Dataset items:
::::::::
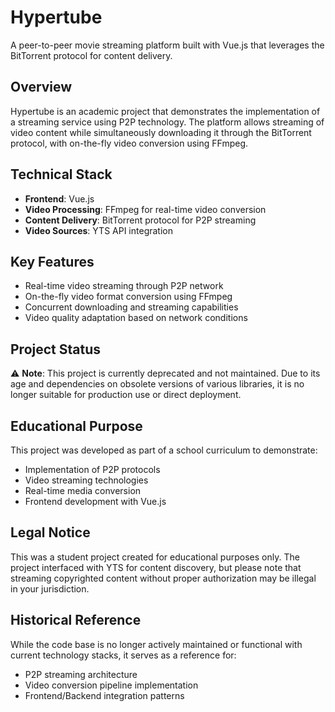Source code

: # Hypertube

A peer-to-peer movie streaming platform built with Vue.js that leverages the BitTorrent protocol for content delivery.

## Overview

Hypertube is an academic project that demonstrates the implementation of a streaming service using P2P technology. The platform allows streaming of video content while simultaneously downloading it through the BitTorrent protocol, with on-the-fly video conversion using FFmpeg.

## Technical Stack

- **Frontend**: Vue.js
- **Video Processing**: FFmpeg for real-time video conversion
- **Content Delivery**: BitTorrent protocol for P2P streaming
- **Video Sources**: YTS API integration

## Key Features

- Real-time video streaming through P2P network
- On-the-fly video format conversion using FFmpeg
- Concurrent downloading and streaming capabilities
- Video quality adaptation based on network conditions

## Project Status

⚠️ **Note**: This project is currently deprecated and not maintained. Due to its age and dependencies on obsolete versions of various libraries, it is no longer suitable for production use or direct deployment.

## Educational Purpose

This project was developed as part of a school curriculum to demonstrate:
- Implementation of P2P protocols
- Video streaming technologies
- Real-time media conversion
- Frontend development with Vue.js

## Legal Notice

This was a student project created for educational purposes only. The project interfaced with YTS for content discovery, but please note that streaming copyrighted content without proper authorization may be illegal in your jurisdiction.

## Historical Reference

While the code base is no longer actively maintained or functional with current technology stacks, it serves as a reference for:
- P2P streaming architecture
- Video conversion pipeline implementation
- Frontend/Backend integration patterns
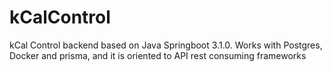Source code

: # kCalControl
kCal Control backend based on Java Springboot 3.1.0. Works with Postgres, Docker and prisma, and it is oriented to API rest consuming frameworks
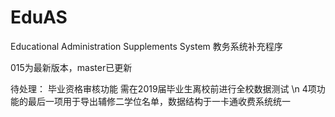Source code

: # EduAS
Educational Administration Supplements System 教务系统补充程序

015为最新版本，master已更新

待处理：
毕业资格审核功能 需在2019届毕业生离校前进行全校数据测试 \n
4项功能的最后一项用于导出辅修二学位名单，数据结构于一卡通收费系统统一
::::::::
## [Work to complete]
Write out exactly and only the lines that run from the start of the data above through the line containing "## Overview", leaving the pictures out.

## [Exercise result]
Source code

: # Hypertube

A peer-to-peer movie streaming platform built with Vue.js that leverages the BitTorrent protocol for content delivery.

## Overview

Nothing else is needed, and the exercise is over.